How does one determine whether to treat a component as a lumped or distributed one? The answer is, that if the the element size is greater than lambda/20, where lambda is the effective wavelength of the signal associated with the element, then it should be treated as a distributed component or element. This means that for typical discrete designs, the lumped approximations are valid for frequencies in the 500 to 1000 Mhz range. For ICs the frequency range is much larger because of the small size of the elements encountered there. This range may be up to 10 Ghz. One has to ask, where did the 5% of lambda come from? It is like most other things in practical engineering an approximation and a thumb rule.
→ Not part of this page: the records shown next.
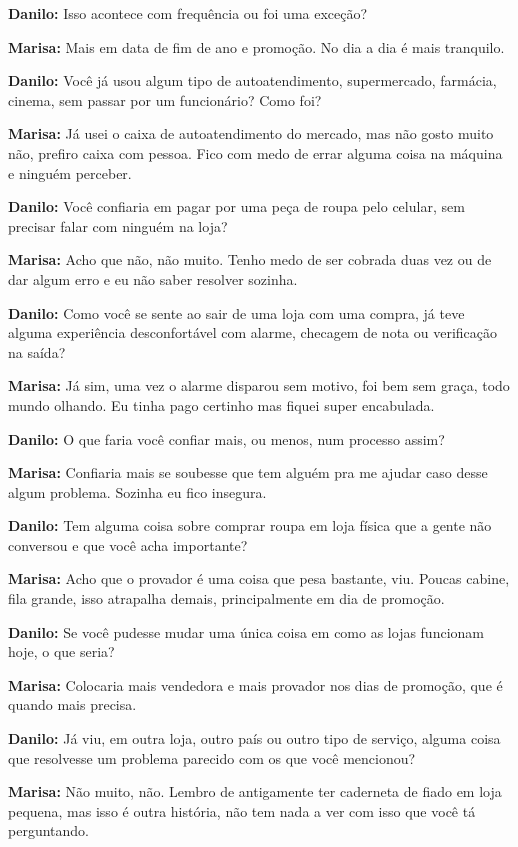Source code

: \textbf{Danilo:} Isso acontece com frequência ou foi uma exceção?

\textbf{Marisa:} Mais em data de fim de ano e promoção. No dia a dia é mais tranquilo.

\textbf{Danilo:} Você já usou algum tipo de autoatendimento, supermercado, farmácia, cinema, sem passar por um funcionário? Como foi?

\textbf{Marisa:} Já usei o caixa de autoatendimento do mercado, mas não gosto muito não, prefiro caixa com pessoa. Fico com medo de errar alguma coisa na máquina e ninguém perceber.

\textbf{Danilo:} Você confiaria em pagar por uma peça de roupa pelo celular, sem precisar falar com ninguém na loja?

\textbf{Marisa:} Acho que não, não muito. Tenho medo de ser cobrada duas vez ou de dar algum erro e eu não saber resolver sozinha.

\textbf{Danilo:} Como você se sente ao sair de uma loja com uma compra, já teve alguma experiência desconfortável com alarme, checagem de nota ou verificação na saída?

\textbf{Marisa:} Já sim, uma vez o alarme disparou sem motivo, foi bem sem graça, todo mundo olhando. Eu tinha pago certinho mas fiquei super encabulada.

\textbf{Danilo:} O que faria você confiar mais, ou menos, num processo assim?

\textbf{Marisa:} Confiaria mais se soubesse que tem alguém pra me ajudar caso desse algum problema. Sozinha eu fico insegura.

\textbf{Danilo:} Tem alguma coisa sobre comprar roupa em loja física que a gente não conversou e que você acha importante?

\textbf{Marisa:} Acho que o provador é uma coisa que pesa bastante, viu. Poucas cabine, fila grande, isso atrapalha demais, principalmente em dia de promoção.

\textbf{Danilo:} Se você pudesse mudar uma única coisa em como as lojas funcionam hoje, o que seria?

\textbf{Marisa:} Colocaria mais vendedora e mais provador nos dias de promoção, que é quando mais precisa.

\textbf{Danilo:} Já viu, em outra loja, outro país ou outro tipo de serviço, alguma coisa que resolvesse um problema parecido com os que você mencionou?

\textbf{Marisa:} Não muito, não. Lembro de antigamente ter caderneta de fiado em loja pequena, mas isso é outra história, não tem nada a ver com isso que você tá perguntando.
It should be considered a guideline. A distributed model is usually more accurate for any frequency above DC but experience says that the 5% guideline is a good transition value. Note: The effective lambda is the lambda in free space divided by the square root of the effective dielectric constant. The effective dielectric constant in homogeneous media is simply the relative permittivity. For non-homogeneous media is not. Usually for non-homogeneous systems such as microstrip the effective dielectric constant is less than the relative permittivity.

Analog and mixed signal design: A peaking current source

Most of us are very familiar with the Widlar current source which uses a resistor in series with a diode connected bipolar to act as a source for a current. It is probably the most popular current source in existence. However, this source does have its problems such as variations with resistance,
and the low input resistance of the bipolar. There is another lesser known current source known as a “peaking” current source that at times can be used with advantages beyond those offered by the time honored Widlar source. It is also useful when the supply voltages are low. A white paper on this source is available now by courtesy of the Techteam at Signal Processing Group Inc. For interested readers it is located at> engineer’s corner.

Analog and mixed signal design:Why 50 Ohm?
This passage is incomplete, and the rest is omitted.